Friday, December 9, 2016

Moana (2016)

It's almost customary, tedious, and droning at this point to rave about Disney's unerring coupling of their short and feature films, as it is basically a given. However, I first and foremost must uphold my personal integrity and morale of insisting to give credit where credit is due. That said, Inner Workings, the short film in question, is Disney's straightforward answer to Inside Out. It manages to be as hilarious and insightful as that movie. It constructs a new path while treading in the same territory, much like the film that follows: Moana.

The film takes place on the Polynesian island, Motonui. The Polynesian islands came to be after the goddess, Te Fiti, emerged, using her heart, presented in the form of a stone, to create life. However, demigod Maui stole the heart, which provoked a confrontation with lava demon, Te Ka, and thus the heart became lost...until Moana, the daughter of the island's head chief, becomes the chosen one to receive the heart, return it, restore security to the island. She meets up with demigod Maui to assist her in her journey.

Something that impressed me tremendously while watching the film was its rhythm. While many Disney films glide through their stories more briskly, Moana takes more of a relaxed approach. It's leisurely, controlled, and contained, opting to add additional flesh to the story, while never coming across as ponderous. It's fastidious tonally, yet rich, effusive, and vigorous in execution. While the first third of the film has a healthy dose of build-up and development, it also unfortunately highlights certain derivative elements of the story. Not only could you play a drinking game out of how many instances Moana's father says, "We do not go beyond the reef," but you could play a drinking game of how many other movies have used this trope, specifically how many times EACH movie uses a similar line of dialogue.

However, the film gains full force when Maui and Moana meet. Not only are Moana and Maui two of the most addictive, lovable characters in the Disney canon, but their alchemy and wily call-and-response interactions birth one of the greatest duos in cartoon history.  Most duos built on banter and dichotomy are cut-and-dry, stark, and centered on two extremes. There are certainly remnants of this here, but the approach in Moana is unique and novel. Maui, on the surface, is a typical self-absorbed, virile, chauvinist caricature, but he is considerably more fragile, prone to leave his tics and vices exposed for Moana to take advantage of. Moana is, as expected, the inexperienced yet determined young girl, ready to take charge. Even though Maui is stronger, Moana does not allow him to degrade her easily. Usually, her archetype has to labor for a give-and-take against a character like Maui. However, she is not presented as simply valiant, but moreso headstrong and quick-witted. Instead of straining to get her way, she possesses a wit that targets Maui's internal weaknesses and naked impulses. 
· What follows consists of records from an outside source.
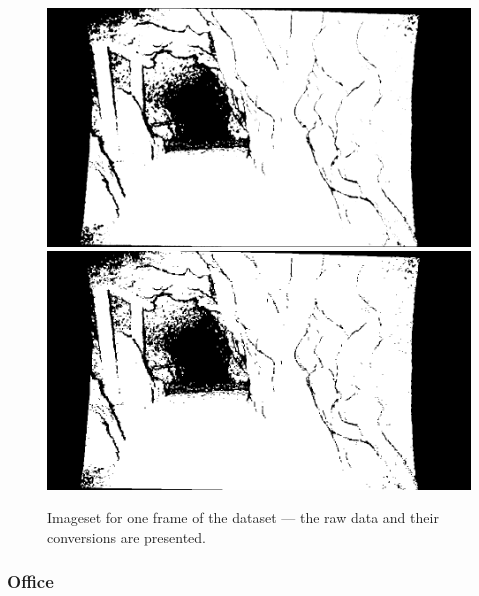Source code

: \begin{figure}[H]
\begin{floatrow}
{    \includegraphics[width=0.5\linewidth]{chapter05/img/lehrpfad/flexion-0000.png}%
    \includegraphics[width=0.5\linewidth]{chapter05/img/lehrpfad/bearing-0000.png}%
    }
    {\caption{Imageset for one frame of the dataset --- the raw data and their conversions are presented.}\label{fig:lehrpfad_data}}
\end{floatrow}
\end{figure}

\subsubsection{Office}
This dynamic, along with their refreshing characterizations, leads to some of the most riotous, effervescent, and hilarious comedy Disney has ever produced. It also helps that they are voiced brilliantly by Dwayne "The Rock" Johnson and Auli'i Cravalho. Johnson continues his hot streak of characters seemingly meant to counter, subvert, and innocuously decry his notorious tough-guy image. Additionally, he gets to demonstrate some surprisingly above-adequate singing abilities. Cravalho as Moana exhibits massive quantities of personality, exultation, attitude, and warm innocence, which, while it makes for a stupendous performance, could either make or break her, given the magnitude of her role juxtaposed with her age.

Above all else, I sat there, absolutely transfixed with the animation. if judging Disney films solely on their animation quality, this ranks in the top two of all time. What a luscious, intoxicating, sublime film this is to merely experience. When we aren't being introduced to the poppy, vibrant creatures, we are immersed in a world treated with more gravity and poetry than I have viewed in a while, displayed in. glorious 3-D. While the majority number of character designs are all normally amiable, Moana is the definitive standout, designed beautifully with her inviting smile, radiant skin, and immaculate doe eyes. This film also provides us with the most expressive tattoos and water I have ever witnessed in an animated film; an accolade I never thought I would ultilize.

As much as I adore this film, it is one of my most flawed favorite films ever. As I stated earlier, there are many cliched moments, so not every emotional moment resonates to their fullest extent. Also...*sigh*...the music. Now, let me clarify. I like every song in the film. Musically, they complement the atmosphere and climate perfectly and the imagery that accompanies the songs is grand and sumptuous. But lyrically...look, Mr. Miranda, I know this is your first Disney effort and you collaborated with two other gentlemen (Mark Mancina and Opetaia Foa'i). You did a good job, but you still have a long way to go.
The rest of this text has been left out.